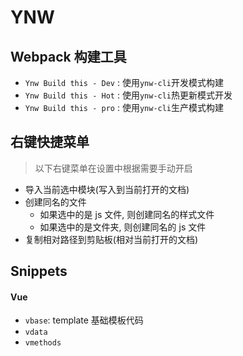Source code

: # YNW

## Webpack 构建工具

- `Ynw Build this - Dev` : 使用`ynw-cli`开发模式构建
- `Ynw Build this - Hot` : 使用`ynw-cli`热更新模式开发
- `Ynw Build this - pro` : 使用`ynw-cli`生产模式构建

## 右键快捷菜单

> 以下右键菜单在设置中根据需要手动开启

- 导入当前选中模块(写入到当前打开的文档)
- 创建同名的文件
  - 如果选中的是 js 文件, 则创建同名的样式文件
  - 如果选中的是文件夹, 则创建同名的 js 文件
- 复制相对路径到剪贴板(相对当前打开的文档)

## Snippets

#### Vue

- `vbase`: template 基础模板代码
- `vdata`
- `vmethods`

..............................

WORK REQUIRED →
Exactly the lines from the one containing "- 如果选中的是 js 文件, 则创建同名的样式文件" through the end of the listing should be reproduced, both ends included and nothing more.

REPLY TO THE TASK →
  - 如果选中的是 js 文件, 则创建同名的样式文件
  - 如果选中的是文件夹, 则创建同名的 js 文件
- 复制相对路径到剪贴板(相对当前打开的文档)

## Snippets

#### Vue

- `vbase`: template 基础模板代码
- `vdata`
- `vmethods`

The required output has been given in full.